PROBLEM:
Nothing in the records should be changed in the copy, though the pictures must be left out.

++++++++

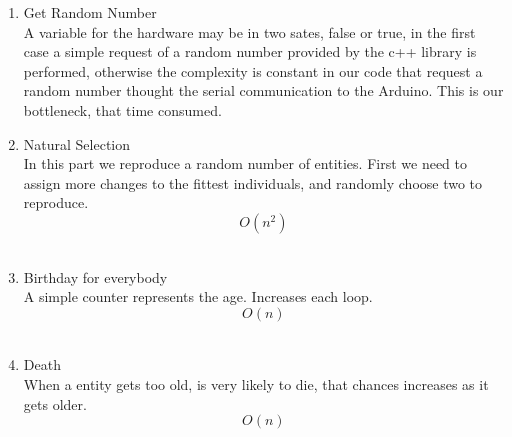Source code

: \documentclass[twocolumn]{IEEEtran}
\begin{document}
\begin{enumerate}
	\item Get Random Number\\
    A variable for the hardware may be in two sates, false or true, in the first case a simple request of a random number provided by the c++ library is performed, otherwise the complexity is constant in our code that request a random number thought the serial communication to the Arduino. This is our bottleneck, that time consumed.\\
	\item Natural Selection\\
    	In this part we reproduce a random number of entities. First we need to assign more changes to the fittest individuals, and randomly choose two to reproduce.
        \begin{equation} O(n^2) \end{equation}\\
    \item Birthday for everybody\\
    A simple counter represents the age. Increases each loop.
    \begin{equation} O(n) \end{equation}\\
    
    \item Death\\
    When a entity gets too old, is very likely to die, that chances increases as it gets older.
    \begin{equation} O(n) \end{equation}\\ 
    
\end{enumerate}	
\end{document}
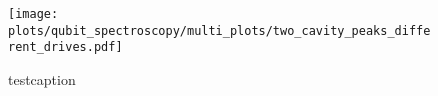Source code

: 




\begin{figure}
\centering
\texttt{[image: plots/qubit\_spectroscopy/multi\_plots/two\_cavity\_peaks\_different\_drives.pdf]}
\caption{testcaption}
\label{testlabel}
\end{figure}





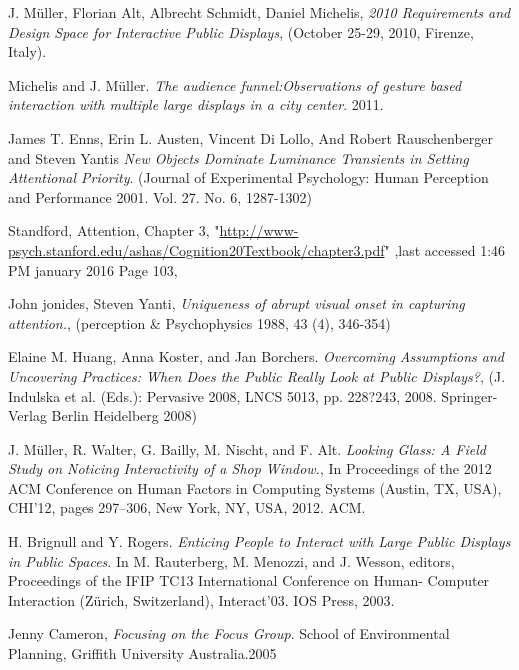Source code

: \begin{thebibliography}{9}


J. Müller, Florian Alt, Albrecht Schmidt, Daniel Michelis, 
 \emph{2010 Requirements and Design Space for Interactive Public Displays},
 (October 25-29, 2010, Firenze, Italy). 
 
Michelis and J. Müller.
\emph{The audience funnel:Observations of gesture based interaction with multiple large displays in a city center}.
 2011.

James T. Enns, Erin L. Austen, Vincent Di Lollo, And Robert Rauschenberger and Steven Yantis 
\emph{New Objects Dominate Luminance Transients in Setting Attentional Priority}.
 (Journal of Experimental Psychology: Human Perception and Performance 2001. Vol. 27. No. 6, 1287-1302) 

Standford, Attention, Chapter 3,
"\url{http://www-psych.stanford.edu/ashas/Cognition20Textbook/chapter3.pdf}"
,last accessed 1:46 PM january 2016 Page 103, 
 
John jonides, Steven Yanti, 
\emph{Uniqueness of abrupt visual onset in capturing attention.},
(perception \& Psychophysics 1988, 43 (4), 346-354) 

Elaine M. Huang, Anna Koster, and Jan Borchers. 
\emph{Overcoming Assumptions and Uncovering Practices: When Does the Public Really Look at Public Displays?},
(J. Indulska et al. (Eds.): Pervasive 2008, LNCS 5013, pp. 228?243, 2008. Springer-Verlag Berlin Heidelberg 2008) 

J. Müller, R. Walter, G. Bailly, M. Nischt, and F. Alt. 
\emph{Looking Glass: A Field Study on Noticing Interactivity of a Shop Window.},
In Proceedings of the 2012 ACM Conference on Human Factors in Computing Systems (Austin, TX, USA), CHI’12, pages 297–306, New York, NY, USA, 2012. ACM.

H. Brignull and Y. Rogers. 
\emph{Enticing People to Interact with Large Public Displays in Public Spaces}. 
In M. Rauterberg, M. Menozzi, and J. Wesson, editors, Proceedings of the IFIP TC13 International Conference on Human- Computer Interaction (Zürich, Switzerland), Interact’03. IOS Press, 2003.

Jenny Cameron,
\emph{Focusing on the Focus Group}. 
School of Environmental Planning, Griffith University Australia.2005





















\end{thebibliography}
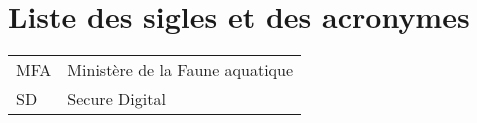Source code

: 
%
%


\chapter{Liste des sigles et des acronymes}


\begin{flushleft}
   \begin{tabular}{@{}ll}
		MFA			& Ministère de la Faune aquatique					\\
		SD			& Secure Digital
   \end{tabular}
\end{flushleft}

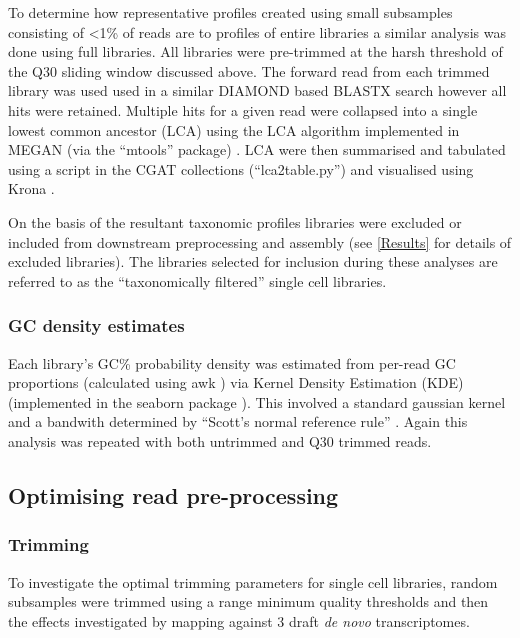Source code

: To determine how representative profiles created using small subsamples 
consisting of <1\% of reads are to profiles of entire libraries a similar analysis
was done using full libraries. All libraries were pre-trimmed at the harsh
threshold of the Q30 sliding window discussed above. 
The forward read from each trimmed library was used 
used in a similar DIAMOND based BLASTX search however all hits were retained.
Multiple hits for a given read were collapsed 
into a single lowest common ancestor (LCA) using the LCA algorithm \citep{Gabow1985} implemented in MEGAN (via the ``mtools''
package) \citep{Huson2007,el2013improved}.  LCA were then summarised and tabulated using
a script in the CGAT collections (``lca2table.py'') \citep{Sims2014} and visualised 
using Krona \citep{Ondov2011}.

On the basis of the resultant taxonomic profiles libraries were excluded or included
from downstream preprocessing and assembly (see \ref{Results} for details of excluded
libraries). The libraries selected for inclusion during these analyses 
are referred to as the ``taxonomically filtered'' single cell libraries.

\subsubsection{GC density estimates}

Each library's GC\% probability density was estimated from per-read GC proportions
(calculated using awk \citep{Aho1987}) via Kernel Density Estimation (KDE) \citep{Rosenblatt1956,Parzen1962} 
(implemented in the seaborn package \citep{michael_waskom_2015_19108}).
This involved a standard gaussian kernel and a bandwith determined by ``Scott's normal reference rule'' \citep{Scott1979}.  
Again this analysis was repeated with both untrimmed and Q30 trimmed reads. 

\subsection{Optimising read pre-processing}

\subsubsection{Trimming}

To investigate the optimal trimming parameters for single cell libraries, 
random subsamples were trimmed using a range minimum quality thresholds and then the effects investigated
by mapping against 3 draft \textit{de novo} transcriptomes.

++++++++

ANSWER TO THE EXERCISE:
Source code

: \documentclass[twocolumn]{IEEEtran}
\begin{document}
\begin{enumerate}
	\item Get Random Number\\
    A variable for the hardware may be in two sates, false or true, in the first case a simple request of a random number provided by the c++ library is performed, otherwise the complexity is constant in our code that request a random number thought the serial communication to the Arduino. This is our bottleneck, that time consumed.\\
	\item Natural Selection\\
    	In this part we reproduce a random number of entities. First we need to assign more changes to the fittest individuals, and randomly choose two to reproduce.
        \begin{equation} O(n^2) \end{equation}\\
    \item Birthday for everybody\\
    A simple counter represents the age. Increases each loop.
    \begin{equation} O(n) \end{equation}\\
    
    \item Death\\
    When a entity gets too old, is very likely to die, that chances increases as it gets older.
    \begin{equation} O(n) \end{equation}\\ 
    
\end{enumerate}	
\end{document}
Source code

: 




\begin{figure}
\centering
\texttt{[image: plots/qubit\_spectroscopy/multi\_plots/two\_cavity\_peaks\_different\_drives.pdf]}
\caption{testcaption}
\label{testlabel}
\end{figure}





Source code

: \begin{thebibliography}{9}


J. Müller, Florian Alt, Albrecht Schmidt, Daniel Michelis, 
 \emph{2010 Requirements and Design Space for Interactive Public Displays},
 (October 25-29, 2010, Firenze, Italy). 
 
Michelis and J. Müller.
\emph{The audience funnel:Observations of gesture based interaction with multiple large displays in a city center}.
 2011.

James T. Enns, Erin L. Austen, Vincent Di Lollo, And Robert Rauschenberger and Steven Yantis 
\emph{New Objects Dominate Luminance Transients in Setting Attentional Priority}.
 (Journal of Experimental Psychology: Human Perception and Performance 2001. Vol. 27. No. 6, 1287-1302) 

Standford, Attention, Chapter 3,
"\url{http://www-psych.stanford.edu/ashas/Cognition20Textbook/chapter3.pdf}"
,last accessed 1:46 PM january 2016 Page 103, 
 
John jonides, Steven Yanti, 
\emph{Uniqueness of abrupt visual onset in capturing attention.},
(perception \& Psychophysics 1988, 43 (4), 346-354) 

Elaine M. Huang, Anna Koster, and Jan Borchers. 
\emph{Overcoming Assumptions and Uncovering Practices: When Does the Public Really Look at Public Displays?},
(J. Indulska et al. (Eds.): Pervasive 2008, LNCS 5013, pp. 228?243, 2008. Springer-Verlag Berlin Heidelberg 2008) 

J. Müller, R. Walter, G. Bailly, M. Nischt, and F. Alt. 
\emph{Looking Glass: A Field Study on Noticing Interactivity of a Shop Window.},
In Proceedings of the 2012 ACM Conference on Human Factors in Computing Systems (Austin, TX, USA), CHI’12, pages 297–306, New York, NY, USA, 2012. ACM.

H. Brignull and Y. Rogers. 
\emph{Enticing People to Interact with Large Public Displays in Public Spaces}. 
In M. Rauterberg, M. Menozzi, and J. Wesson, editors, Proceedings of the IFIP TC13 International Conference on Human- Computer Interaction (Zürich, Switzerland), Interact’03. IOS Press, 2003.

Jenny Cameron,
\emph{Focusing on the Focus Group}. 
School of Environmental Planning, Griffith University Australia.2005





















\end{thebibliography}
Source code

: 
%
%


\chapter{Liste des sigles et des acronymes}


\begin{flushleft}
   \begin{tabular}{@{}ll}
		MFA			& Ministère de la Faune aquatique					\\
		SD			& Secure Digital
   \end{tabular}
\end{flushleft}

Source code

: To determine how representative profiles created using small subsamples 
consisting of <1\% of reads are to profiles of entire libraries a similar analysis
was done using full libraries. All libraries were pre-trimmed at the harsh
threshold of the Q30 sliding window discussed above. 
The forward read from each trimmed library was used 
used in a similar DIAMOND based BLASTX search however all hits were retained.
Multiple hits for a given read were collapsed 
into a single lowest common ancestor (LCA) using the LCA algorithm \citep{Gabow1985} implemented in MEGAN (via the ``mtools''
package) \citep{Huson2007,el2013improved}.  LCA were then summarised and tabulated using
a script in the CGAT collections (``lca2table.py'') \citep{Sims2014} and visualised 
using Krona \citep{Ondov2011}.

On the basis of the resultant taxonomic profiles libraries were excluded or included
from downstream preprocessing and assembly (see \ref{Results} for details of excluded
libraries). The libraries selected for inclusion during these analyses 
are referred to as the ``taxonomically filtered'' single cell libraries.

\subsubsection{GC density estimates}

Each library's GC\% probability density was estimated from per-read GC proportions
(calculated using awk \citep{Aho1987}) via Kernel Density Estimation (KDE) \citep{Rosenblatt1956,Parzen1962} 
(implemented in the seaborn package \citep{michael_waskom_2015_19108}).
This involved a standard gaussian kernel and a bandwith determined by ``Scott's normal reference rule'' \citep{Scott1979}.  
Again this analysis was repeated with both untrimmed and Q30 trimmed reads. 

\subsection{Optimising read pre-processing}

\subsubsection{Trimming}

To investigate the optimal trimming parameters for single cell libraries, 
random subsamples were trimmed using a range minimum quality thresholds and then the effects investigated
by mapping against 3 draft \textit{de novo} transcriptomes.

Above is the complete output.